Materials provided.
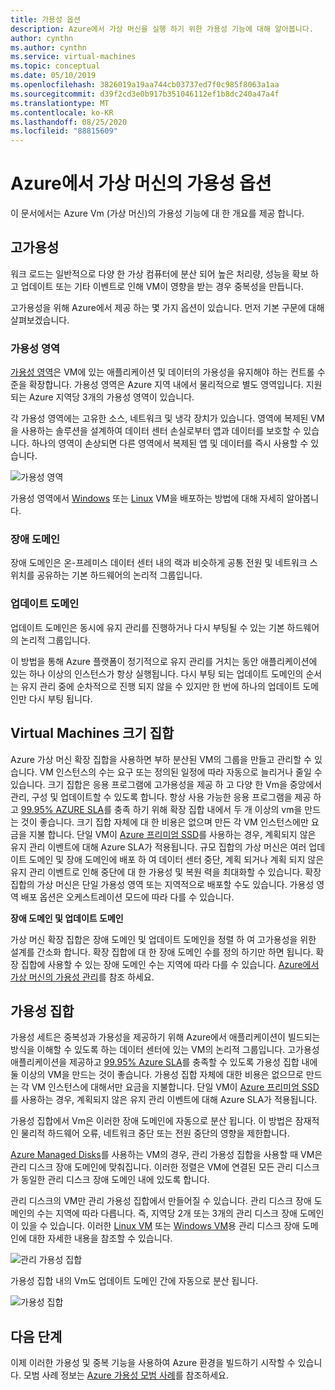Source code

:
 ```yaml
---
title: 가용성 옵션
description: Azure에서 가상 머신을 실행 하기 위한 가용성 기능에 대해 알아봅니다.
author: cynthn
ms.author: cynthn
ms.service: virtual-machines
ms.topic: conceptual
ms.date: 05/10/2019
ms.openlocfilehash: 3826019a19aa744cb03737ed7f0c985f8063a1aa
ms.sourcegitcommit: d39f2cd3e0b917b351046112ef1b8dc240a47a4f
ms.translationtype: MT
ms.contentlocale: ko-KR
ms.lasthandoff: 08/25/2020
ms.locfileid: "88815609"
---
```

# <a name="availability-options-for-virtual-machines-in-azure"></a>Azure에서 가상 머신의 가용성 옵션

이 문서에서는 Azure Vm (가상 머신)의 가용성 기능에 대 한 개요를 제공 합니다.

## <a name="high-availability"></a>고가용성

워크 로드는 일반적으로 다양 한 가상 컴퓨터에 분산 되어 높은 처리량, 성능을 확보 하 고 업데이트 또는 기타 이벤트로 인해 VM이 영향을 받는 경우 중복성을 만듭니다. 

고가용성을 위해 Azure에서 제공 하는 몇 가지 옵션이 있습니다. 먼저 기본 구문에 대해 살펴보겠습니다. 

### <a name="availability-zones"></a>가용성 영역

[가용성 영역](../availability-zones/az-overview.md)은 VM에 있는 애플리케이션 및 데이터의 가용성을 유지해야 하는 컨트롤 수준을 확장합니다. 가용성 영역은 Azure 지역 내에서 물리적으로 별도 영역입니다. 지원되는 Azure 지역당 3개의 가용성 영역이 있습니다. 

각 가용성 영역에는 고유한 소스, 네트워크 및 냉각 장치가 있습니다. 영역에 복제된 VM을 사용하는 솔루션을 설계하여 데이터 센터 손실로부터 앱과 데이터를 보호할 수 있습니다. 하나의 영역이 손상되면 다른 영역에서 복제된 앱 및 데이터를 즉시 사용할 수 있습니다. 

![가용성 영역](./media/virtual-machines-common-regions-and-availability/three-zones-per-region.png)

가용성 영역에서 [Windows](./windows/create-powershell-availability-zone.md) 또는 [Linux](./linux/create-cli-availability-zone.md) VM을 배포하는 방법에 대해 자세히 알아봅니다.


### <a name="fault-domains"></a>장애 도메인

장애 도메인은 온-프레미스 데이터 센터 내의 랙과 비슷하게 공통 전원 및 네트워크 스위치를 공유하는 기본 하드웨어의 논리적 그룹입니다. 

### <a name="update-domains"></a>업데이트 도메인

업데이트 도메인은 동시에 유지 관리를 진행하거나 다시 부팅될 수 있는 기본 하드웨어의 논리적 그룹입니다. 

이 방법을 통해 Azure 플랫폼이 정기적으로 유지 관리를 거치는 동안 애플리케이션에 있는 하나 이상의 인스턴스가 항상 실행됩니다. 다시 부팅 되는 업데이트 도메인의 순서는 유지 관리 중에 순차적으로 진행 되지 않을 수 있지만 한 번에 하나의 업데이트 도메인만 다시 부팅 됩니다.


## <a name="virtual-machines-scale-sets"></a>Virtual Machines 크기 집합 

Azure 가상 머신 확장 집합을 사용하면 부하 분산된 VM의 그룹을 만들고 관리할 수 있습니다. VM 인스턴스의 수는 요구 또는 정의된 일정에 따라 자동으로 늘리거나 줄일 수 있습니다. 크기 집합은 응용 프로그램에 고가용성을 제공 하 고 다양 한 Vm을 중앙에서 관리, 구성 및 업데이트할 수 있도록 합니다. 항상 사용 가능한 응용 프로그램을 제공 하 고 [99.95% AZURE SLA](https://azure.microsoft.com/support/legal/sla/virtual-machines/)를 충족 하기 위해 확장 집합 내에서 두 개 이상의 vm을 만드는 것이 좋습니다. 크기 집합 자체에 대 한 비용은 없으며 만든 각 VM 인스턴스에만 요금을 지불 합니다. 단일 VM이 [Azure 프리미엄 SSD](./disks-types.md#premium-ssd)를 사용하는 경우, 계획되지 않은 유지 관리 이벤트에 대해 Azure SLA가 적용됩니다. 규모 집합의 가상 머신은 여러 업데이트 도메인 및 장애 도메인에 배포 하 여 데이터 센터 중단, 계획 되거나 계획 되지 않은 유지 관리 이벤트로 인해 중단에 대 한 가용성 및 복원 력을 최대화할 수 있습니다. 확장 집합의 가상 머신은 단일 가용성 영역 또는 지역적으로 배포할 수도 있습니다. 가용성 영역 배포 옵션은 오케스트레이션 모드에 따라 다를 수 있습니다.

**장애 도메인 및 업데이트 도메인**

가상 머신 확장 집합은 장애 도메인 및 업데이트 도메인을 정렬 하 여 고가용성을 위한 설계를 간소화 합니다. 확장 집합에 대 한 장애 도메인 수를 정의 하기만 하면 됩니다. 확장 집합에 사용할 수 있는 장애 도메인 수는 지역에 따라 다를 수 있습니다. [Azure에서 가상 머신의 가용성 관리](./windows/manage-availability.md)를 참조 하세요.


## <a name="availability-sets"></a>가용성 집합
가용성 세트은 중복성과 가용성을 제공하기 위해 Azure에서 애플리케이션이 빌드되는 방식을 이해할 수 있도록 하는 데이터 센터에 있는 VM의 논리적 그룹입니다. 고가용성 애플리케이션을 제공하고 [99.95% Azure SLA](https://azure.microsoft.com/support/legal/sla/virtual-machines/)를 충족할 수 있도록 가용성 집합 내에 둘 이상의 VM을 만드는 것이 좋습니다. 가용성 집합 자체에 대한 비용은 없으므로 만드는 각 VM 인스턴스에 대해서만 요금을 지불합니다. 단일 VM이 [Azure 프리미엄 SSD](./disks-types.md#premium-ssd)를 사용하는 경우, 계획되지 않은 유지 관리 이벤트에 대해 Azure SLA가 적용됩니다.

가용성 집합에서 Vm은 이러한 장애 도메인에 자동으로 분산 됩니다. 이 방법은 잠재적인 물리적 하드웨어 오류, 네트워크 중단 또는 전원 중단의 영향을 제한합니다.

[Azure Managed Disks](./faq-for-disks.md)를 사용하는 VM의 경우, 관리 가용성 집합을 사용할 때 VM은 관리 디스크 장애 도메인에 맞춰집니다. 이러한 정렬은 VM에 연결된 모든 관리 디스크가 동일한 관리 디스크 장애 도메인 내에 있도록 합니다. 

관리 디스크의 VM만 관리 가용성 집합에서 만들어질 수 있습니다. 관리 디스크 장애 도메인의 수는 지역에 따라 다릅니다. 즉, 지역당 2개 또는 3개의 관리 디스크 장애 도메인이 있을 수 있습니다. 이러한 [Linux VM](./linux/manage-availability.md?#use-managed-disks-for-vms-in-an-availability-set) 또는 [Windows VM](./windows/manage-availability.md?#use-managed-disks-for-vms-in-an-availability-set)용 관리 디스크 장애 도메인에 대한 자세한 내용을 참조할 수 있습니다.

![관리 가용성 집합](./media/virtual-machines-common-manage-availability/md-fd-updated.png)


가용성 집합 내의 Vm도 업데이트 도메인 간에 자동으로 분산 됩니다. 

![가용성 집합](./media/virtual-machines-common-manage-availability/ud-fd-configuration.png)

## <a name="next-steps"></a>다음 단계
이제 이러한 가용성 및 중복 기능을 사용하여 Azure 환경을 빌드하기 시작할 수 있습니다. 모범 사례 정보는 [Azure 가용성 모범 사례](/azure/architecture/checklist/resiliency-per-service)를 참조하세요.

Task to carry out. The entries are to be printed exactly as written; the pictures are to be left out.

Exercise answer.
Source code

:
 ```yaml
---
title: 가용성 옵션
description: Azure에서 가상 머신을 실행 하기 위한 가용성 기능에 대해 알아봅니다.
author: cynthn
ms.author: cynthn
ms.service: virtual-machines
ms.topic: conceptual
ms.date: 05/10/2019
ms.openlocfilehash: 3826019a19aa744cb03737ed7f0c985f8063a1aa
ms.sourcegitcommit: d39f2cd3e0b917b351046112ef1b8dc240a47a4f
ms.translationtype: MT
ms.contentlocale: ko-KR
ms.lasthandoff: 08/25/2020
ms.locfileid: "88815609"
---
```

# <a name="availability-options-for-virtual-machines-in-azure"></a>Azure에서 가상 머신의 가용성 옵션

이 문서에서는 Azure Vm (가상 머신)의 가용성 기능에 대 한 개요를 제공 합니다.

## <a name="high-availability"></a>고가용성

워크 로드는 일반적으로 다양 한 가상 컴퓨터에 분산 되어 높은 처리량, 성능을 확보 하 고 업데이트 또는 기타 이벤트로 인해 VM이 영향을 받는 경우 중복성을 만듭니다. 

고가용성을 위해 Azure에서 제공 하는 몇 가지 옵션이 있습니다. 먼저 기본 구문에 대해 살펴보겠습니다. 

### <a name="availability-zones"></a>가용성 영역

[가용성 영역](../availability-zones/az-overview.md)은 VM에 있는 애플리케이션 및 데이터의 가용성을 유지해야 하는 컨트롤 수준을 확장합니다. 가용성 영역은 Azure 지역 내에서 물리적으로 별도 영역입니다. 지원되는 Azure 지역당 3개의 가용성 영역이 있습니다. 

각 가용성 영역에는 고유한 소스, 네트워크 및 냉각 장치가 있습니다. 영역에 복제된 VM을 사용하는 솔루션을 설계하여 데이터 센터 손실로부터 앱과 데이터를 보호할 수 있습니다. 하나의 영역이 손상되면 다른 영역에서 복제된 앱 및 데이터를 즉시 사용할 수 있습니다. 

![가용성 영역](./media/virtual-machines-common-regions-and-availability/three-zones-per-region.png)

가용성 영역에서 [Windows](./windows/create-powershell-availability-zone.md) 또는 [Linux](./linux/create-cli-availability-zone.md) VM을 배포하는 방법에 대해 자세히 알아봅니다.


### <a name="fault-domains"></a>장애 도메인

장애 도메인은 온-프레미스 데이터 센터 내의 랙과 비슷하게 공통 전원 및 네트워크 스위치를 공유하는 기본 하드웨어의 논리적 그룹입니다. 

### <a name="update-domains"></a>업데이트 도메인

업데이트 도메인은 동시에 유지 관리를 진행하거나 다시 부팅될 수 있는 기본 하드웨어의 논리적 그룹입니다. 

이 방법을 통해 Azure 플랫폼이 정기적으로 유지 관리를 거치는 동안 애플리케이션에 있는 하나 이상의 인스턴스가 항상 실행됩니다. 다시 부팅 되는 업데이트 도메인의 순서는 유지 관리 중에 순차적으로 진행 되지 않을 수 있지만 한 번에 하나의 업데이트 도메인만 다시 부팅 됩니다.


## <a name="virtual-machines-scale-sets"></a>Virtual Machines 크기 집합 

Azure 가상 머신 확장 집합을 사용하면 부하 분산된 VM의 그룹을 만들고 관리할 수 있습니다. VM 인스턴스의 수는 요구 또는 정의된 일정에 따라 자동으로 늘리거나 줄일 수 있습니다. 크기 집합은 응용 프로그램에 고가용성을 제공 하 고 다양 한 Vm을 중앙에서 관리, 구성 및 업데이트할 수 있도록 합니다. 항상 사용 가능한 응용 프로그램을 제공 하 고 [99.95% AZURE SLA](https://azure.microsoft.com/support/legal/sla/virtual-machines/)를 충족 하기 위해 확장 집합 내에서 두 개 이상의 vm을 만드는 것이 좋습니다. 크기 집합 자체에 대 한 비용은 없으며 만든 각 VM 인스턴스에만 요금을 지불 합니다. 단일 VM이 [Azure 프리미엄 SSD](./disks-types.md#premium-ssd)를 사용하는 경우, 계획되지 않은 유지 관리 이벤트에 대해 Azure SLA가 적용됩니다. 규모 집합의 가상 머신은 여러 업데이트 도메인 및 장애 도메인에 배포 하 여 데이터 센터 중단, 계획 되거나 계획 되지 않은 유지 관리 이벤트로 인해 중단에 대 한 가용성 및 복원 력을 최대화할 수 있습니다. 확장 집합의 가상 머신은 단일 가용성 영역 또는 지역적으로 배포할 수도 있습니다. 가용성 영역 배포 옵션은 오케스트레이션 모드에 따라 다를 수 있습니다.

**장애 도메인 및 업데이트 도메인**

가상 머신 확장 집합은 장애 도메인 및 업데이트 도메인을 정렬 하 여 고가용성을 위한 설계를 간소화 합니다. 확장 집합에 대 한 장애 도메인 수를 정의 하기만 하면 됩니다. 확장 집합에 사용할 수 있는 장애 도메인 수는 지역에 따라 다를 수 있습니다. [Azure에서 가상 머신의 가용성 관리](./windows/manage-availability.md)를 참조 하세요.


## <a name="availability-sets"></a>가용성 집합
가용성 세트은 중복성과 가용성을 제공하기 위해 Azure에서 애플리케이션이 빌드되는 방식을 이해할 수 있도록 하는 데이터 센터에 있는 VM의 논리적 그룹입니다. 고가용성 애플리케이션을 제공하고 [99.95% Azure SLA](https://azure.microsoft.com/support/legal/sla/virtual-machines/)를 충족할 수 있도록 가용성 집합 내에 둘 이상의 VM을 만드는 것이 좋습니다. 가용성 집합 자체에 대한 비용은 없으므로 만드는 각 VM 인스턴스에 대해서만 요금을 지불합니다. 단일 VM이 [Azure 프리미엄 SSD](./disks-types.md#premium-ssd)를 사용하는 경우, 계획되지 않은 유지 관리 이벤트에 대해 Azure SLA가 적용됩니다.

가용성 집합에서 Vm은 이러한 장애 도메인에 자동으로 분산 됩니다. 이 방법은 잠재적인 물리적 하드웨어 오류, 네트워크 중단 또는 전원 중단의 영향을 제한합니다.

[Azure Managed Disks](./faq-for-disks.md)를 사용하는 VM의 경우, 관리 가용성 집합을 사용할 때 VM은 관리 디스크 장애 도메인에 맞춰집니다. 이러한 정렬은 VM에 연결된 모든 관리 디스크가 동일한 관리 디스크 장애 도메인 내에 있도록 합니다. 

관리 디스크의 VM만 관리 가용성 집합에서 만들어질 수 있습니다. 관리 디스크 장애 도메인의 수는 지역에 따라 다릅니다. 즉, 지역당 2개 또는 3개의 관리 디스크 장애 도메인이 있을 수 있습니다. 이러한 [Linux VM](./linux/manage-availability.md?#use-managed-disks-for-vms-in-an-availability-set) 또는 [Windows VM](./windows/manage-availability.md?#use-managed-disks-for-vms-in-an-availability-set)용 관리 디스크 장애 도메인에 대한 자세한 내용을 참조할 수 있습니다.

![관리 가용성 집합](./media/virtual-machines-common-manage-availability/md-fd-updated.png)


가용성 집합 내의 Vm도 업데이트 도메인 간에 자동으로 분산 됩니다. 

![가용성 집합](./media/virtual-machines-common-manage-availability/ud-fd-configuration.png)

## <a name="next-steps"></a>다음 단계
이제 이러한 가용성 및 중복 기능을 사용하여 Azure 환경을 빌드하기 시작할 수 있습니다. 모범 사례 정보는 [Azure 가용성 모범 사례](/azure/architecture/checklist/resiliency-per-service)를 참조하세요.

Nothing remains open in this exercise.